Start of Raw data

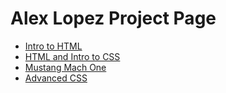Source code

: # Alex Lopez Project Page 
<ul>
    <li><a href="intro_to_html/index.html" target="_blank">Intro to HTML</a></li>
    <li><a href="HTML5_intro_to_css/index.html" target="_blank">HTML and Intro to CSS</a></li>
    <li><a href="Mustang_Mach_One_Project/index.html" target="_blank">Mustang Mach One</a></li>
    <li><a href="adv_css" target="_blank"> Advanced CSS</a></li>
</ul>
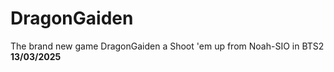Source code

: # DragonGaiden
The brand new game DragonGaiden a Shoot 'em up from Noah-SIO in BTS2\
**13/03/2025**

End of Raw data

An exact copy of all the data above is required; omit any pictures.

Source code

: # Alex Lopez Project Page 
<ul>
    <li><a href="intro_to_html/index.html" target="_blank">Intro to HTML</a></li>
    <li><a href="HTML5_intro_to_css/index.html" target="_blank">HTML and Intro to CSS</a></li>
    <li><a href="Mustang_Mach_One_Project/index.html" target="_blank">Mustang Mach One</a></li>
    <li><a href="adv_css" target="_blank"> Advanced CSS</a></li>
</ul>
Source code

: # DragonGaiden
The brand new game DragonGaiden a Shoot 'em up from Noah-SIO in BTS2\
**13/03/2025**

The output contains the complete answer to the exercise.